SUNY researcher issued patent for virtual telemicroscope

Mar 27, 2008

After nearly ten years of research and development, scientists at SUNY Downstate Medical Center in Brooklyn and Peking University in Beijing were awarded a United States patent for their virtual telemicroscope. This patented software permits off-site pathologists to diagnose cancer or other diseases in patients living in remote locations around the world.

Virginia M. Anderson, MD, associate professor of pathology at SUNY Downstate, and Jiang Gu, MD, PhD, dean and chairman of pathology at Peking University, developed the virtual microscope system, the only one of its kind capable of emailing electronic slides. Using their patent, the Chinese company Motic – a global leader in microscope manufacturing -- created a microscope with a robotic stage that scans whole slides at various magnifications and then creates compressed images that can be emailed all over the world.

In China, where the device is being tested as a diagnosis instrument, 600 hospitals do not have an on-site pathologist. The system was developed with that fact in mind.

“Enormous voids in pathology services exist. Virtual slides are definitely going to improve diagnostic accuracy and healthcare,” says Dr. Anderson.
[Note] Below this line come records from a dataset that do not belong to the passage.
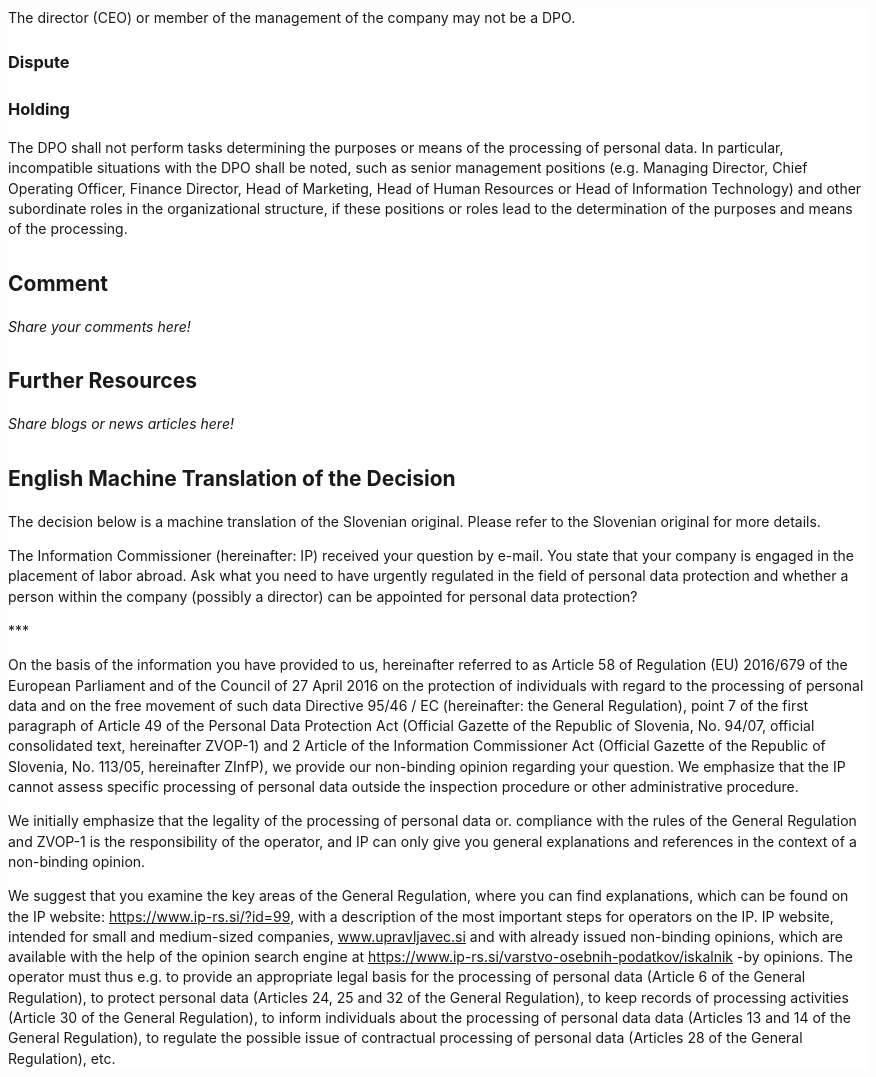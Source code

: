The director (CEO) or member of the management of the company may not be a DPO.

### Dispute

### Holding

The DPO shall not perform tasks determining the purposes or means of the processing of personal data. In particular, incompatible situations with the DPO shall be noted, such as senior management positions (e.g. Managing Director, Chief Operating Officer, Finance Director, Head of Marketing, Head of Human Resources or Head of Information Technology) and other subordinate roles in the organizational structure, if these positions or roles lead to the determination of the purposes and means of the processing.

## Comment

_Share your comments here!_

## Further Resources

_Share blogs or news articles here!_

## English Machine Translation of the Decision

The decision below is a machine translation of the Slovenian original. Please refer to the Slovenian original for more details.

The Information Commissioner (hereinafter: IP) received your question by e-mail. You state that your company is engaged in the placement of labor abroad. Ask what you need to have urgently regulated in the field of personal data protection and whether a person within the company (possibly a director) can be appointed for personal data protection?

\*\*\*

On the basis of the information you have provided to us, hereinafter referred to as Article 58 of Regulation (EU) 2016/679 of the European Parliament and of the Council of 27 April 2016 on the protection of individuals with regard to the processing of personal data and on the free movement of such data Directive 95/46 / EC (hereinafter: the General Regulation), point 7 of the first paragraph of Article 49 of the Personal Data Protection Act (Official Gazette of the Republic of Slovenia, No. 94/07, official consolidated text, hereinafter ZVOP-1) and 2 Article of the Information Commissioner Act (Official Gazette of the Republic of Slovenia, No. 113/05, hereinafter ZInfP), we provide our non-binding opinion regarding your question. We emphasize that the IP cannot assess specific processing of personal data outside the inspection procedure or other administrative procedure.

We initially emphasize that the legality of the processing of personal data or. compliance with the rules of the General Regulation and ZVOP-1 is the responsibility of the operator, and IP can only give you general explanations and references in the context of a non-binding opinion.

We suggest that you examine the key areas of the General Regulation, where you can find explanations, which can be found on the IP website: https://www.ip-rs.si/?id=99, with a description of the most important steps for operators on the IP. IP website, intended for small and medium-sized companies, www.upravljavec.si and with already issued non-binding opinions, which are available with the help of the opinion search engine at https://www.ip-rs.si/varstvo-osebnih-podatkov/iskalnik -by opinions. The operator must thus e.g. to provide an appropriate legal basis for the processing of personal data (Article 6 of the General Regulation), to protect personal data (Articles 24, 25 and 32 of the General Regulation), to keep records of processing activities (Article 30 of the General Regulation), to inform individuals about the processing of personal data data (Articles 13 and 14 of the General Regulation), to regulate the possible issue of contractual processing of personal data (Articles 28 of the General Regulation), etc.

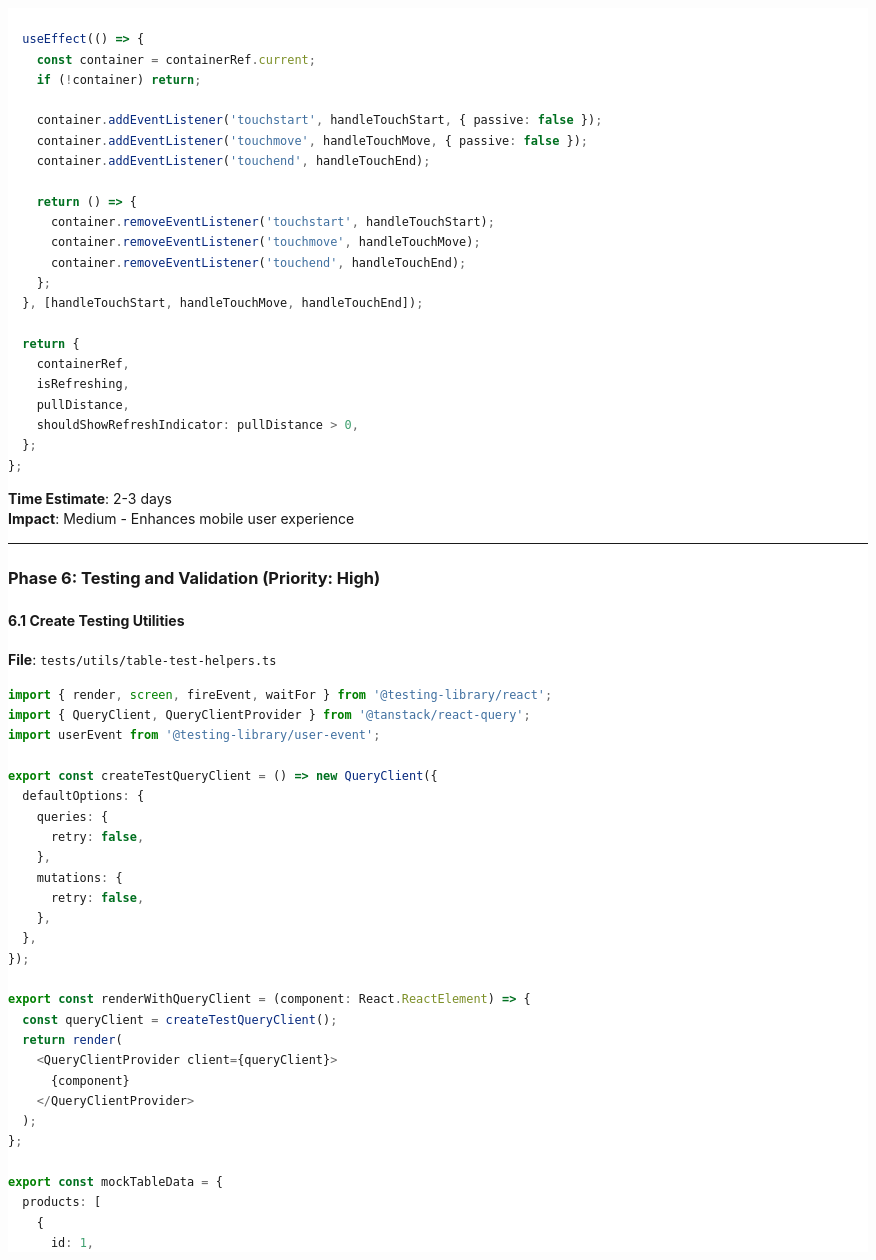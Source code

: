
 ```typescript

  useEffect(() => {
    const container = containerRef.current;
    if (!container) return;

    container.addEventListener('touchstart', handleTouchStart, { passive: false });
    container.addEventListener('touchmove', handleTouchMove, { passive: false });
    container.addEventListener('touchend', handleTouchEnd);

    return () => {
      container.removeEventListener('touchstart', handleTouchStart);
      container.removeEventListener('touchmove', handleTouchMove);
      container.removeEventListener('touchend', handleTouchEnd);
    };
  }, [handleTouchStart, handleTouchMove, handleTouchEnd]);

  return {
    containerRef,
    isRefreshing,
    pullDistance,
    shouldShowRefreshIndicator: pullDistance > 0,
  };
};
```

**Time Estimate**: 2-3 days  
**Impact**: Medium - Enhances mobile user experience

---

### Phase 6: Testing and Validation (Priority: High)

#### 6.1 Create Testing Utilities
**File**: `tests/utils/table-test-helpers.ts`

```typescript
import { render, screen, fireEvent, waitFor } from '@testing-library/react';
import { QueryClient, QueryClientProvider } from '@tanstack/react-query';
import userEvent from '@testing-library/user-event';

export const createTestQueryClient = () => new QueryClient({
  defaultOptions: {
    queries: {
      retry: false,
    },
    mutations: {
      retry: false,
    },
  },
});

export const renderWithQueryClient = (component: React.ReactElement) => {
  const queryClient = createTestQueryClient();
  return render(
    <QueryClientProvider client={queryClient}>
      {component}
    </QueryClientProvider>
  );
};

export const mockTableData = {
  products: [
    {
      id: 1,
```

  [key: string]: {
  [key: string]: any;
The Motic telepathology system utilizes a computer and microscope, which enables interactive communication on a user network. A robot scans the whole tissue sample on the microscope. Subsequent images corresponding to the selected area of the specimen are linked at higher magnifications. The patented software turns an ordinary computer into a virtual microscope. High magnification images are compressed and linked to the low power scanned glass slide that is stored as a virtual slide file. Images can then be emailed and analyzed by pathologists at remote locations. Once received, Internet independent images can be stored and viewed as part of the electronic medical record or medical student teaching file.

“The virtual telemicroscope is designed the way pathologists think and work,” Dr. Anderson says, adding, “A pathologist would never scan an entire histopathologic section at high power. This is inefficient and unnecessary. Slides prepared by an experienced pathologist will focus on important areas to make a diagnosis.”

Clinical trials showed that Motic’s virtual telemicroscope is “as good as or better than the competition.” The system is also teaching-friendly, allowing professors to manipulate existing digital slides and create new slides for students to study.

The next generations of medical students and pathologists are being taught through interactive technology. The virtual telemicroscope will save time and money, improve medical education, and provide insight into the pathogenesis of disease. Microscopes will be used to prepare whole slide images for analysis on a big screen or laptop computer.

The SUNY Downstate system produces the only virtual slides that can be emailed around the world. Moreover, it is also the least expensive, Internet independent solution for expert consultation. Clinical trials published in the journal, Human Pathology (February 2008), confirm the diagnostic accuracy of virtual slides as compared to traditional methods.